The Minnesota Office of Cannabis Management (OCM) Wednesday announced it was canceling the special license lottery for social equity applicants and will instead move toward a lottery next year for both social equity and general applicants.
While no new date is set for license lotteries, a chart released by OCM suggests it will now be in May or June, months later than previous estimates of first quarter of 2025.
The office said it was responding to a Ramsey County court order late last month that put the lottery on hold to give disappointed applicants who were denied entry into that first lottery time to make their case to the court of appeals. At least eight legal actions have been filed with the appeals court seeking review of their cases.

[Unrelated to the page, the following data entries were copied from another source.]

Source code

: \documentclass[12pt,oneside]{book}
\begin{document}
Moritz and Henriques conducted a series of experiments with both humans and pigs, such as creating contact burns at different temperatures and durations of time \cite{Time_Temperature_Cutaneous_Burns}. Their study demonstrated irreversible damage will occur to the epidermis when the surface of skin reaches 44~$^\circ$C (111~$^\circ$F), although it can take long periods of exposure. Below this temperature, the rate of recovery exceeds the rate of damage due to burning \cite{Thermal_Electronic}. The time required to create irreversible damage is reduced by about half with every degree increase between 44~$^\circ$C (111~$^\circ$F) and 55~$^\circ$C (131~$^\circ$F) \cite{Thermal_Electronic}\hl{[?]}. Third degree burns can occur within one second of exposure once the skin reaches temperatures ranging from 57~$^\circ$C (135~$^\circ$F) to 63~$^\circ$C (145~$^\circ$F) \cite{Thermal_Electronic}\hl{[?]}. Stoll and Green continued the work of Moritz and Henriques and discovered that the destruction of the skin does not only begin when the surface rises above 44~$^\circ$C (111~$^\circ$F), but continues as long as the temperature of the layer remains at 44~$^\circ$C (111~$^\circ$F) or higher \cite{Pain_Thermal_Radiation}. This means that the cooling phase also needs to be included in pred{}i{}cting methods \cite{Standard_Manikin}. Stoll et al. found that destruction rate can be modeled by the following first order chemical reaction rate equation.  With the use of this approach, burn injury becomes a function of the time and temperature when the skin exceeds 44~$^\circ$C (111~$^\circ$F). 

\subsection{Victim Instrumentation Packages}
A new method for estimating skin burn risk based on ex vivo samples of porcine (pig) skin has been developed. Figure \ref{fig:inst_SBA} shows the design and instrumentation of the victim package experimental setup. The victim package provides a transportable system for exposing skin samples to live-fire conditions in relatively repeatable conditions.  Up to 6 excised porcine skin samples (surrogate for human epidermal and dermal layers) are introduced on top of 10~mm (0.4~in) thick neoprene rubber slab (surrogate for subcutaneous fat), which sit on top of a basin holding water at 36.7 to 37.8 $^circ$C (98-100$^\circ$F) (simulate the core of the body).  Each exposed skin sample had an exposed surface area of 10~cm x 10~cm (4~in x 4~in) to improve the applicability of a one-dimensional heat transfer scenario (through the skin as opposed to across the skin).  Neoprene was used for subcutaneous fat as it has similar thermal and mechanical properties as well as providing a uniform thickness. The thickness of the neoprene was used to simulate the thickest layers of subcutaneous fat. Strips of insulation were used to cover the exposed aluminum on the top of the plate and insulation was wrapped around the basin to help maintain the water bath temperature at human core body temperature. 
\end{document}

A ninth comes from successful lottery entrants who ask the court to let the lottery proceed soon.
Among those denied who have asked for relief from the appeals court is a group that OCM asserts is violating laws against multiple applicants for licenses and so-called straw applicants, that is applicants who are fronts for others.
“I don’t want to sugarcoat this,” said OCM interim director Charlene Briner during a Wednesday press conference. “The 648 social equity applicants who qualified and were expecting to participate in the lottery are understandably disappointed.”
“To avoid further delay and risks to social equity, OCM is ending the license preapproval process and moving forward with opening a standard licensing cycle for both social equity and general applicants beginning early next year,” the agency said in a press release. “This step allows the office to prevent delays to the market launch due to ongoing litigation and retain some benefit to social equity by allowing applicants for license preapprovals to move into this new round.
“Leaving these applicants in limbo is not an acceptable outcome and would diminish their opportunity to succeed in the market,” it said.